Mauritanian guns kill again and many people are asking themselves if its just old habit or a political policy…

Social networks have been buzzing for days. A barrage of posts about the murder of African-American George Floyd by the Minneapolis police. And almost no one knows that in Mauritania, black men are systematically violated every day for reasons of culture in a racist and xenophobic society that abets and practices hereditary slavery.

This time, indignation was felt strongly, perhaps on the wave of the anger sparked online because of the vicious murder of the African-American man. Many young Mauritian bloggers organized live Facebook feeds denouncing the death of Abbass Diallo by a police officer and asking that justice be done.

The day after the homicide, the Mauritian News Agency’s official page published a press release by the Chief of Staff of the Army. It spoke about, “fugitives who were violating the border passage and an accidental death.” The victim was described vaguely as a peculiar individual, as if to say that a man who looked “peculiar” can be a target and killed.

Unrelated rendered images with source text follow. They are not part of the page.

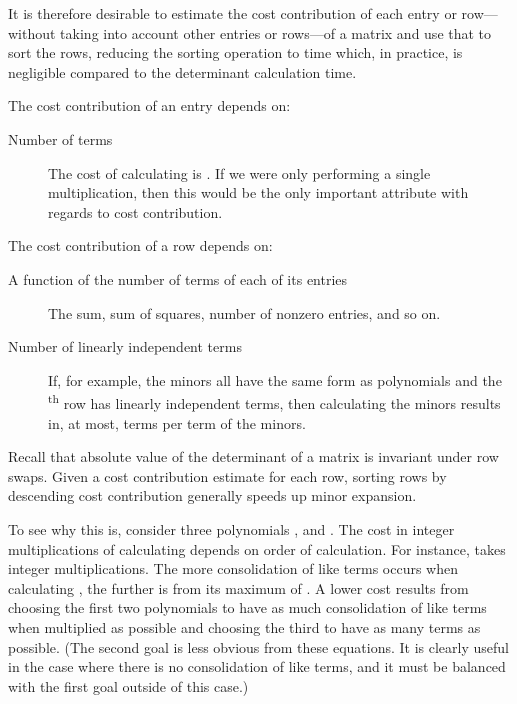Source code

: \documentclass[12pt]{amsart}
\numberwithin{equation}{section}
\numberwithin{figure}{section}
\newcommand{\eq}[2][]{\ifthenelse{\equal{#1}{}}{\eqNoNum{#2}}{\eqNum{\label{#1}
#2}\\}}
\newcommand{\eqNoNum}[1]{}
\newcommand{\eqNum}[2]{}
\newcommand{\xth}{\textsuperscript{th}\xspace}
\newcommand{\cc}{cost contribution\xspace}
\newcommand{\lrparen}[2][1]{\ifthenelse{\equal{#1}{1}}{(#2)}{\left(#2\right)}}
\DeclareMathOperator{\subop}{sub}
\newcommand{\sub}[4][1]{\subop\lrparen[#1]{#2, #3, #4}}
\DeclareMathOperator{\detop}{det}
\renewcommand{\det}[2][1]{\detop\lrparen[#1]{#2}}
\newcommand{\smin}{\setminus}
\newcommand{\nterms}[2][1]{T\lrparen[#1]{#2}}
\begin{document}
It is therefore desirable to estimate the \cc of each entry or row---without taking into account other entries or rows---of a matrix and use that to sort the rows, reducing the sorting operation to  time which, in practice, is negligible compared to the determinant calculation time.

\begin{comment}
[Yes, it would, wouldn't it? I'll introduce \cc. Basic idea: although we can precisely define the \cc of matrix  as the total cost in integer multiplications of doing minor expansion, which is
\eq{
\sum_{J \subseteq [n]}\sum_{j \in J}\nterms{a_{|J|j}}\nterms{\det{\sub{A}{[|J|-1]}{J \smin \{j\}}}},
}
defining it for an individual row or entry is more useful but much harder. For example, it might not be possible to assign a single \cc to a row because it may be dependent on the placement of other rows.]
\end{comment}

The \cc of an entry depends on:
\begin{description}
\item[Number of terms] The cost of calculating  is . If we were only performing a single multiplication, then this would be the only important attribute with regards to \cc.
\begin{comment}
\item[Frequency of its variables in other rows and columns] When multiplying polynomials that share a variable, consolidation of like terms reduces the number of terms in the product, making subsequent multiplications less costly.
\end{comment}
\end{description}
The \cc of a row depends on:
\begin{description}
\item[A function of the number of terms of each of its entries] The sum, sum of squares, number of nonzero entries, and so on.
\item[Number of linearly independent terms] If, for example, the  minors all have the same form as polynomials and the \xth row has  linearly independent terms, then calculating the  minors results in, at most,  terms per term of the  minors.
\end{description}

Recall that absolute value of the determinant of a matrix is invariant under row swaps. Given a \cc estimate for each row, sorting rows by descending \cc generally speeds up minor expansion.

To see why this is, consider three polynomials ,  and . The cost in integer multiplications of calculating  depends on order of calculation. For instance,  takes  integer multiplications. The more consolidation of like terms occurs when calculating , the further  is from its maximum of . A lower cost results from choosing the first two polynomials to have as much consolidation of like terms when multiplied as possible and choosing the third to have as many terms as possible. (The second goal is less obvious from these equations. It is clearly useful in the case where there is no consolidation of like terms, and it must be balanced with the first goal outside of this case.)
\end{document}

On 30 May, a high-ranking delegation was sent to Mbagne, near the victim’s birthplace. His family was offered a sum of local money equal to 2500 euro to even the score and keep the episode quiet. The family was outraged and refused so the representatives suggested donating the money to the head of the village. End of story.

The black population in Mauritania can’t take it anymore and these barbarous acts seem to be the norm, especially in the southern basin, the so-called Senegal River Valley which in recent history has been the scene of gruesome and circumspect incidents by the state police to the detriment of the increasingly abandoned and forgotten black citizens.

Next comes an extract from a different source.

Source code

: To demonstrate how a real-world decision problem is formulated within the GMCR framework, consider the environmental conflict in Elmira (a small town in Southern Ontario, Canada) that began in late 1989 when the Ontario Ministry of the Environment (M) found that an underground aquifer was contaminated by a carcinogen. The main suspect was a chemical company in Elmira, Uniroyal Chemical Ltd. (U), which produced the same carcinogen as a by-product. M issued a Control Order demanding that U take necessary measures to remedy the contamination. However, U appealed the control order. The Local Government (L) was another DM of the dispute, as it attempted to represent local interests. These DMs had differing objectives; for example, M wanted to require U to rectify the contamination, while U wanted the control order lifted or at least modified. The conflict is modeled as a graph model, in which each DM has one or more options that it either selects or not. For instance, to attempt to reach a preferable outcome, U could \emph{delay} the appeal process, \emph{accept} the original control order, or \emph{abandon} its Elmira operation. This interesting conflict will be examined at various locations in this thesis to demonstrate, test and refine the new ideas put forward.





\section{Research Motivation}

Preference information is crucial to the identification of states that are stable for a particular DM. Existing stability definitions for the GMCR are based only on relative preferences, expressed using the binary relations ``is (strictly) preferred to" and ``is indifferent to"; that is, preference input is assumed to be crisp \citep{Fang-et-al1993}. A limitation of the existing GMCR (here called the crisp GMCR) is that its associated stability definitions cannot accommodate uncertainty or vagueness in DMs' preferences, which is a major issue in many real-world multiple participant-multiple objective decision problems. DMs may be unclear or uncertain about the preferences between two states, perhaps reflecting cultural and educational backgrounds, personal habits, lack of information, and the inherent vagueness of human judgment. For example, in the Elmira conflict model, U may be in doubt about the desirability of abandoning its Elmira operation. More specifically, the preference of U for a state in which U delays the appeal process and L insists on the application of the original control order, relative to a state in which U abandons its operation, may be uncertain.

At the height of the COVID-19 pandemic, it will be easier for the state to keep at bay those who are hurting and are ready to fill the streets to protest against the indignation and say stop to the persecution of the black people few in the world know or care about.

Meanwhile, in virtual protests, many youths are wearing blood-red clothing to commemorate this umpteenth murder where an innocent black-skinned man paid the price in the country of hereditary slavery.